True Lies by Jennifer Mascall with Susan McKenzie and William Douglas.
AS The approach we’ve made is influenced by the fact that the organization has had so many different administrative workers over many years. There’s a lack of consistency in how information is ordered and many miscellaneous boxes. Traditional archival theory and practice has you maintain the original order, assuming that it may be the closest to a chronology, whereas in this case there’s a need to bring more consistency.
JWM That idea suggests a reverence for an instinctive knowing on the artist’s part that strikes me as not reflecting how very random many of us artists are, forging ahead, seldom looking back, wasting nothing. Emily Carr used to use her old paintings as wrapping paper.
What else distinguishes this particular process, Abi?
AS The AV materials in this collection. The breadth of materials from pneumatic tapes to films to mini-cassettes, CDs, DVDs, etc is different than most. We don’t know either the contents or their condition, and we can’t check, which complicates matters.

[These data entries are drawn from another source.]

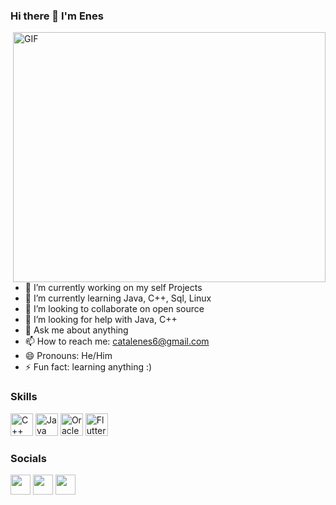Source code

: ### Hi there 👋 I'm Enes

<img align="right" alt="GIF" src="https://github.com/en3sctl/en3sctl/blob/main/USBA.gif" width="500" height="400" />

- 🔭 I’m currently working on my self Projects
- 🌱 I’m currently learning Java, C++, Sql, Linux
- 👯 I’m looking to collaborate on open source
- 🤔 I’m looking for help with Java, C++
- 💬 Ask me about anything
- 📫 How to reach me: [catalenes6@gmail.com](mailto:catalenes6@gmail.com)
- 😄 Pronouns: He/Him
- ⚡ Fun fact: learning anything :)

### Skills
<p align="left">
                                <a href="https://docs.microsoft.com/en-us/cpp/?view=msvc-170" target="_blank" rel="noreferrer"><img src="https://raw.githubusercontent.com/danielcranney/readme-generator/main/public/icons/skills/cplusplus-colored.svg" width="36" height="36" alt="C++" /></a>
                                <a href="https://www.oracle.com/java/" target="_blank" rel="noreferrer"><img src="https://raw.githubusercontent.com/danielcranney/readme-generator/main/public/icons/skills/java-colored.svg" width="36" height="36" alt="Java" /></a>
                                <a href="https://www.oracle.com/uk/index.html" target="_blank" rel="noreferrer"><img src="https://raw.githubusercontent.com/danielcranney/readme-generator/main/public/icons/skills/oracle-colored.svg" width="36" height="36" alt="Oracle" /></a>
                                <a href="https://flutter.dev/" target="_blank" rel="noreferrer"><img src="https://raw.githubusercontent.com/danielcranney/readme-generator/main/public/icons/skills/flutter-colored.svg" width="36" height="36" alt="Flutter" /></a>
                    </p>
                    
### Socials
                  
<p align="left"> 
                                <a href="https://www.github.com/en3sctl" target="_blank" rel="noreferrer"><img 
src="https://raw.githubusercontent.com/danielcranney/readme-generator/main/public/icons/socials/github.svg" width="32" height="32" /></a> 
                                <a href="http://www.instagram.com/enes.ctl/" target="_blank" rel="noreferrer"><img src="https://raw.githubusercontent.com/danielcranney/readme-generator/main/public/icons/socials/instagram.svg" width="32" height="32" /></a> 
                                <a href="https://www.linkedin.com/in/enes-catal-/" target="_blank" rel="noreferrer"><img src="https://raw.githubusercontent.com/danielcranney/readme-generator/main/public/icons/socials/linkedin.svg" width="32" height="32" /></a>
                </p>
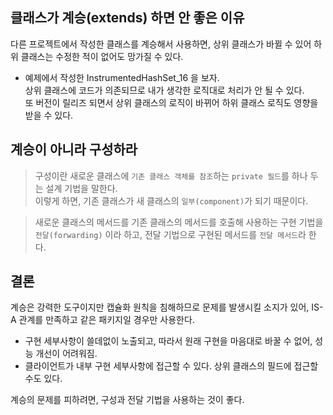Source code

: ## 클래스가 계승(extends) 하면 안 좋은 이유
다른 프로젝트에서 작성한 클래스를 계승해서 사용하면, 상위 클래스가 바뀔 수 있어
하위 클래스는 수정한 적이 없어도 망가질 수 있다.
* 예제에서 작성한 InstrumentedHashSet_16 을 보자.  
상위 클래스에 코드가 의존되므로 내가 생각한 로직대로 처리가 안 될 수 있다.  
또 버전이 릴리즈 되면서 상위 클래스의 로직이 바뀌어 하위 클래스 로직도 영향을 받을 수 있다.

## 계승이 아니라 구성하라
> 구성이란 새로운 클래스에 `기존 클래스 객체를 참조`하는 `private 필드`를 하나 두는 설계 기법을 말한다.  
이렇게 하면, 기존 클래스가 새 클래스의 `일부(component)`가 되기 때문이다.

> 새로운 클래스의 메서드를 기존 클래스의 메서드를 호출해 사용하는 구현 기법을 `전달(forwarding)` 이라 하고,
전달 기법으로 구현된 메서드를 `전달 메서드`라 한다.

## 결론
계승은 강력한 도구이지만 캡슐화 원칙을 침해하므로 문제를 발생시킬 소지가 있어, IS-A 관계를 만족하고 같은 패키지일
경우만 사용한다.
* 구현 세부사항이 쓸데없이 노출되고, 따라서 원래 구현을 마음대로 바꿀 수 없어, 성능 개선이 어려워짐.
* 클라이언트가 내부 구현 세부사항에 접근할 수 있다. 상위 클래스의 필드에 접근할 수도 있다.

계승의 문제를 피하려면, 구성과 전달 기법을 사용하는 것이 좋다.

JWM Yesterday, Abi took out a box full of mini CDs and CDs and arduously labelled each item individually.
garden dances, MascallDance (image 1) Simone Kingman, (image 2) Kira Schaffer, (image 3) Susan Kania, (image 4) Ron Stewart / Susan McKenzie
What’s the most unexpected thing you’ve unearthed to date archivally?
AS Over the years, I guess it was finding John Cage’s astrological chart. It was wild, I couldn’t quite understand the symbols it was written in. Unexpected.
For me in this collection, it has been very powerful to look at the period in which Jennifer produced Footnotes, seeing connections with people in that project who transect with my own world and work like Carolyn Brown, etc. There was a sense of the interconnectivity of it all.
About Abigail:
Abigail Sebaly is currently pursuing a dual Master of Archival Studies and Master of Library and Information Studies at the University of British Columbia. Her extensive professional background in the arts began as a dancer. She served as an administrative assistant to the choreographer Merce Cunningham and the director of special projects for the Merce Cunningham Dance Company in New York. More recently she spent 3 years cataloguing and undertaking collections research on the Walker Art Center's Merce Cunningham Dance Company Collection of over 4000 sets and costumes. In Canada, she has performed archival work for Jennifer Mascall, the Morris and Helen Belkin Art Gallery on the UBC campus, and the Banff Centre for Arts and Creativity's archives, where she processed the 1982 Canadian Everest Expedition Collection
She holds an M.A. in the Humanities from the University of Chicago, a Graduate Certificate in Performance Curation from the Institute for Curatorial Practice at Wesleyan University, and a B.A. in English and B.F.A. in Dance from the University of Michigan. She also received a Fulbright scholarship from the U.S. State Department to spend a year in Melbourne, Australia studying performing arts festivals.